Similarities in the profit methods, there are two ways to profit from CFDs through fluctuation of these instruments, this is the same method that applies in Forex
Buy the Contract for Difference when it is low and then sell it when it is high
Sell the Contract for Difference when it is high and then buy it when it is low
What are CFD specifications?
CFD specifications vary from one broker to another, because these instruments are Over The Counter Market Instruments. Some brokers may implement the minimum lot size to be 1,000 other may implement it to be 100. These Type of unique specifications are determined by the broker and differ from one broker to the other.

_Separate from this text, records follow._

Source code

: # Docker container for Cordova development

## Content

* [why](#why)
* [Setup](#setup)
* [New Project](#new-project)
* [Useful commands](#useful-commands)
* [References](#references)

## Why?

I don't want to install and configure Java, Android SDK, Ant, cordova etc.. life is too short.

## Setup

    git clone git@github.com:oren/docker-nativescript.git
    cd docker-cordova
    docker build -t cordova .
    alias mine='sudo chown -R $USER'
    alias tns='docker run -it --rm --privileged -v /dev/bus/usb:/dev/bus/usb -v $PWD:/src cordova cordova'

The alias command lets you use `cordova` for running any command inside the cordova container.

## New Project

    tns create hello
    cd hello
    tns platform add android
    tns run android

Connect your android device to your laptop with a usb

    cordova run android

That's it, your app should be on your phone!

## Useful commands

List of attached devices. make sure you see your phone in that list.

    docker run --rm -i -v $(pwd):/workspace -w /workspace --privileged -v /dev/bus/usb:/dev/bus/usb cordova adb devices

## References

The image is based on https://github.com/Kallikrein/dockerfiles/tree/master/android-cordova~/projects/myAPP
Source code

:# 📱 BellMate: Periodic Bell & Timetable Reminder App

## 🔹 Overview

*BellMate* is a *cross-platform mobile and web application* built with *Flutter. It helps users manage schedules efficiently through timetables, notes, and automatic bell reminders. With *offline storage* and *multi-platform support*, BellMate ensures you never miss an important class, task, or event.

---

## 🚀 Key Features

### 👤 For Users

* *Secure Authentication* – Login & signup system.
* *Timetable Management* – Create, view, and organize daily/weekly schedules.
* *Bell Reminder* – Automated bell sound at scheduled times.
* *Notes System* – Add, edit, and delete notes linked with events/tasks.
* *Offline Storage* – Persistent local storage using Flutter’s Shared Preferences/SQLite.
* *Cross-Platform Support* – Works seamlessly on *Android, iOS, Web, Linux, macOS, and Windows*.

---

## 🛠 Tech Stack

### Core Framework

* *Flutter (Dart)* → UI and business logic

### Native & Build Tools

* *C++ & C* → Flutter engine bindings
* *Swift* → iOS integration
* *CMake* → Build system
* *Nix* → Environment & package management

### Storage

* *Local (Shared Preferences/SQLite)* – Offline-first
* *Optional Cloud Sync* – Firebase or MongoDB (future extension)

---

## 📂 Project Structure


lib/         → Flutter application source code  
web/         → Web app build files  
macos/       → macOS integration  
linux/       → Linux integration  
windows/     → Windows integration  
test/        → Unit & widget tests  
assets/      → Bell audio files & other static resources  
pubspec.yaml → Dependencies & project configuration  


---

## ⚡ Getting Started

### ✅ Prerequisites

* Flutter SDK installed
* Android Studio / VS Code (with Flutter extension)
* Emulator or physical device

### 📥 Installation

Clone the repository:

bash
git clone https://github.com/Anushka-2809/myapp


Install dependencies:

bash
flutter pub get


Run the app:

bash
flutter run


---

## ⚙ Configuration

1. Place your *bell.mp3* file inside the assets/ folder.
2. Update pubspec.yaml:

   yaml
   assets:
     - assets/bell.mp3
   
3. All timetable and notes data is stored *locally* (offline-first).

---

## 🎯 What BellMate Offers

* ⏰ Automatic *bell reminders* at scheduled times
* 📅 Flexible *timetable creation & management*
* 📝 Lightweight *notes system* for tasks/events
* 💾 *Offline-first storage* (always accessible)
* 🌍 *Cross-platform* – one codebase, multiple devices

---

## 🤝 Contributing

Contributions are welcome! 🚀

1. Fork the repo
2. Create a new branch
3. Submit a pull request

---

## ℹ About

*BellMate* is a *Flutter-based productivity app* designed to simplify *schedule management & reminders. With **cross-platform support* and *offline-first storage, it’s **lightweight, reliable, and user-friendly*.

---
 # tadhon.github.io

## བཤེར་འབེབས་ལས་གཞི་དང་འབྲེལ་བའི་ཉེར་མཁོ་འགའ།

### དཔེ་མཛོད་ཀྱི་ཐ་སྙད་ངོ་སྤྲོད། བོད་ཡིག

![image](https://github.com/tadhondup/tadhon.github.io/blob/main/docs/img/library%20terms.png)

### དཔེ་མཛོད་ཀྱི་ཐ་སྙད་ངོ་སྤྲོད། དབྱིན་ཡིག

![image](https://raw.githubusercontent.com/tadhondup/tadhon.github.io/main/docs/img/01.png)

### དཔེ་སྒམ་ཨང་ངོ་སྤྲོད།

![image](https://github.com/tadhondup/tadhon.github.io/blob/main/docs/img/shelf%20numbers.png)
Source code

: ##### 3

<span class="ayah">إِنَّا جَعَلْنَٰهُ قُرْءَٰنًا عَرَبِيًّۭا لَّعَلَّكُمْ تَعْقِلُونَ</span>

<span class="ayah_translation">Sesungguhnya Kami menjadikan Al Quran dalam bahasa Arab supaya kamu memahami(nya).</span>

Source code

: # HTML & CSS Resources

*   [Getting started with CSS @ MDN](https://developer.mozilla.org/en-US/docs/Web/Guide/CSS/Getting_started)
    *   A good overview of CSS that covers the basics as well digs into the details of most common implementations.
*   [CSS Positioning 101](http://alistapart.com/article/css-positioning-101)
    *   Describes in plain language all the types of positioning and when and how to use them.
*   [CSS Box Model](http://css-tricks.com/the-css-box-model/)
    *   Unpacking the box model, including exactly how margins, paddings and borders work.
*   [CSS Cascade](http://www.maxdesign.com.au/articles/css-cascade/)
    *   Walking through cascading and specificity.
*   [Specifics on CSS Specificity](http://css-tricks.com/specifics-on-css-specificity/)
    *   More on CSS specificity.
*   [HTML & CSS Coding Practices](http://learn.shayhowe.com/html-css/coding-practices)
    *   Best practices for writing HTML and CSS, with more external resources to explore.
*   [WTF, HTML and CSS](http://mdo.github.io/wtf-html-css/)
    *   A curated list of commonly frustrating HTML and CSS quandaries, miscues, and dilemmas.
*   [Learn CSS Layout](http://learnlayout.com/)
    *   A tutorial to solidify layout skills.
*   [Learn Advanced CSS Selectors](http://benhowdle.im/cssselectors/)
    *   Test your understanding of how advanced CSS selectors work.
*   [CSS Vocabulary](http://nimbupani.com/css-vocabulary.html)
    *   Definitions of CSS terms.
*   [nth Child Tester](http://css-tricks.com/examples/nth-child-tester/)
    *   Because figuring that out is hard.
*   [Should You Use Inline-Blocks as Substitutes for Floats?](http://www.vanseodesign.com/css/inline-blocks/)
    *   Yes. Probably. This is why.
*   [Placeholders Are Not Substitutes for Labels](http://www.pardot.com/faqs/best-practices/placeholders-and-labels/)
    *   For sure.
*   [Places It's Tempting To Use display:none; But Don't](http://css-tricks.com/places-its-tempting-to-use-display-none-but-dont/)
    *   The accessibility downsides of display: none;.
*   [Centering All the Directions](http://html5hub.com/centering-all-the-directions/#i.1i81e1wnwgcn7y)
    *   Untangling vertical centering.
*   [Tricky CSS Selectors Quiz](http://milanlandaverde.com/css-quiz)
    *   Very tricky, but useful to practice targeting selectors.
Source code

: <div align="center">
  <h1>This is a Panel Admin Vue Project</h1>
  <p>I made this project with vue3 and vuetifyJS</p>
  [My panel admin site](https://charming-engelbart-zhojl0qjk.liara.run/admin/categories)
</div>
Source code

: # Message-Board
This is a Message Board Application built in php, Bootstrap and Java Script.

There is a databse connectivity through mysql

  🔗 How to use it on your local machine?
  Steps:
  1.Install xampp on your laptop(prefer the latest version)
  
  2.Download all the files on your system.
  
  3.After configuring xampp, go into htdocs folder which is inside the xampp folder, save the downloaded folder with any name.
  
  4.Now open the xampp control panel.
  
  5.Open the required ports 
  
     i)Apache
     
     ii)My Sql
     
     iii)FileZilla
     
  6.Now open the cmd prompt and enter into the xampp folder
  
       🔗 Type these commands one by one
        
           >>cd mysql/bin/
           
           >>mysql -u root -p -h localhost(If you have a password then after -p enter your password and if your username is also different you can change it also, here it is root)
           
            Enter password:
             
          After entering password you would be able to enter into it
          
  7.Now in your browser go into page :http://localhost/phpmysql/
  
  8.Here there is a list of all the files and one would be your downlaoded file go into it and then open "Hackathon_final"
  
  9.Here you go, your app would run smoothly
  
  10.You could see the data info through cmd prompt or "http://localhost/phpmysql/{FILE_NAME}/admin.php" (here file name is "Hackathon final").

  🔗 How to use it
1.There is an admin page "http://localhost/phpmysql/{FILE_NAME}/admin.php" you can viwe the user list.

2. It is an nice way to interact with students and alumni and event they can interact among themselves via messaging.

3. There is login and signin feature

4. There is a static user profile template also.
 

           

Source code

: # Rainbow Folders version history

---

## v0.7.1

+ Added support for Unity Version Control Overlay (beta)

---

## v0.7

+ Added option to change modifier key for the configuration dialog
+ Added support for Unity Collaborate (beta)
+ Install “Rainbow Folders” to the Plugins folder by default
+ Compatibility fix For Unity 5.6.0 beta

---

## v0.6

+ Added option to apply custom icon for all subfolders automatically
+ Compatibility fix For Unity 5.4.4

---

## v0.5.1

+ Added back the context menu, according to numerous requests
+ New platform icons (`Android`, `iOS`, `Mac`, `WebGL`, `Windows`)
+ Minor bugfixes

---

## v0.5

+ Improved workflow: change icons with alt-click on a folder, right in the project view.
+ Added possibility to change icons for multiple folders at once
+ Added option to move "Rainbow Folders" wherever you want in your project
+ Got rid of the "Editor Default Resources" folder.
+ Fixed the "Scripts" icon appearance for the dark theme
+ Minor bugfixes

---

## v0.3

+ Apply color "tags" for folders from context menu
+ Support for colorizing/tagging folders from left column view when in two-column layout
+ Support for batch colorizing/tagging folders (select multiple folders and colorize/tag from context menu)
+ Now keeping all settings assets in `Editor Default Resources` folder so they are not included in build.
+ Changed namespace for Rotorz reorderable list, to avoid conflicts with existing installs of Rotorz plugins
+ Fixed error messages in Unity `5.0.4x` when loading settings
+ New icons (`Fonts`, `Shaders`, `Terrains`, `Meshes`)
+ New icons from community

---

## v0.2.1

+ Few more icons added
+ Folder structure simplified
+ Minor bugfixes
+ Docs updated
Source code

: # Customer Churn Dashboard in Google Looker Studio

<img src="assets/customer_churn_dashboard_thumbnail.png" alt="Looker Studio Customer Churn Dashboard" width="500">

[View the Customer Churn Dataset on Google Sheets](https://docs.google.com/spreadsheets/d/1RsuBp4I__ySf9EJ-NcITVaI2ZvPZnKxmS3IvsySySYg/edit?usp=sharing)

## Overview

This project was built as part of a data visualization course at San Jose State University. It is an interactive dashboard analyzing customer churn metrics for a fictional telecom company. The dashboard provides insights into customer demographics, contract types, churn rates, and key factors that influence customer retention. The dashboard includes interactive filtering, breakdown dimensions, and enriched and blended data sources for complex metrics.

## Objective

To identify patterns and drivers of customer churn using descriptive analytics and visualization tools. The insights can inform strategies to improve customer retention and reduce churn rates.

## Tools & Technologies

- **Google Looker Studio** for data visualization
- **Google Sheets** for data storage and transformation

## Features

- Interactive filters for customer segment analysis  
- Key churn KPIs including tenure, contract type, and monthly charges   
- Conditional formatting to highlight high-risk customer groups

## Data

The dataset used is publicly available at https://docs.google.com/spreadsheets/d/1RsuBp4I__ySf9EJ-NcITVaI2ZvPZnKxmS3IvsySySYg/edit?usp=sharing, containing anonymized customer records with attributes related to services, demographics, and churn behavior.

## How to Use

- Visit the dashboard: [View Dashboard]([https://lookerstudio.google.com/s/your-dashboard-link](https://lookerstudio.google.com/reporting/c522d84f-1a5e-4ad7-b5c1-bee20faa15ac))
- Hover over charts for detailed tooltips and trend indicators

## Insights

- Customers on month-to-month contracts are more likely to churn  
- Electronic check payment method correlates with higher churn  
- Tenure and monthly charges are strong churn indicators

Another aspect is because there is CFDs for metals, for Currencies, for stocks and Indices each of these types will have different contract specifications which will be provided by the broker. These details and characteristics of these financial instruments are known as CFD Specifications.
What are Some Example CFDs?
CFD on Commodities
Brent Crude Oil - BRN
Light Sweet Crude Oil - CL
Natural Gas - NG
CFDs on Metals
Platinum - PL
Palladium - PA
Copper - HG
Gold - XAU
Silver - XAG
CFDs on Indices and Currencies
How exactly is Profit Made from CFD? Who makes the profit, is it by the Buyer or the Seller?
If the price of the underlying commodity rises after the contract start time, the buyer gets a positive difference on price - paid by the seller
If the price of the underlying commodity reduces after the contract start time, the seller gets a positive difference on price - paid by the buyer
When should a Trader buy or Sell a CFD?
When a trader determines the price of the underlying commodity will rise, then the trader should buy, if the trader determines the price will fall, then the trader should sell.
How is profit calculated?
The Profit that is made from CFDs is calculated based on the price difference between the time of opening the transaction ant the time of closing the transaction.
What are The Lots For Trading CFDs
Lots for Contracts for Differences are determined from broker to broker, a lot may be 1000 or 100 determined in the specifications for a particular broker.
What are CFDs Trading Hours?
CFDs are traded the same hours as Forex, that is 24 hours a day for 5 days per week.
About Contracts For Differences
Contracts for Differences are traded during the same hours as Forex. CFDs Specification will be listed on a brokers website. The same technical analysis used to trade the currency market can also be applied to these financial Instruments. Some brokers may implement a commission on top of spreads charged for these CFDs, it is best to check if your broker applies a commission on top of the spread charged for these Instruments.
CFD Instruments are becoming more popular and more brokers are starting to provide these instruments for trading on their Forex platforms. These financial instruments are used by traders wanting to diversify their investment options as well as those looking for more options to trade in addition to the currencies. When there is no trend in the currency market traders may decide to look for a trend to trade from the CFD instruments.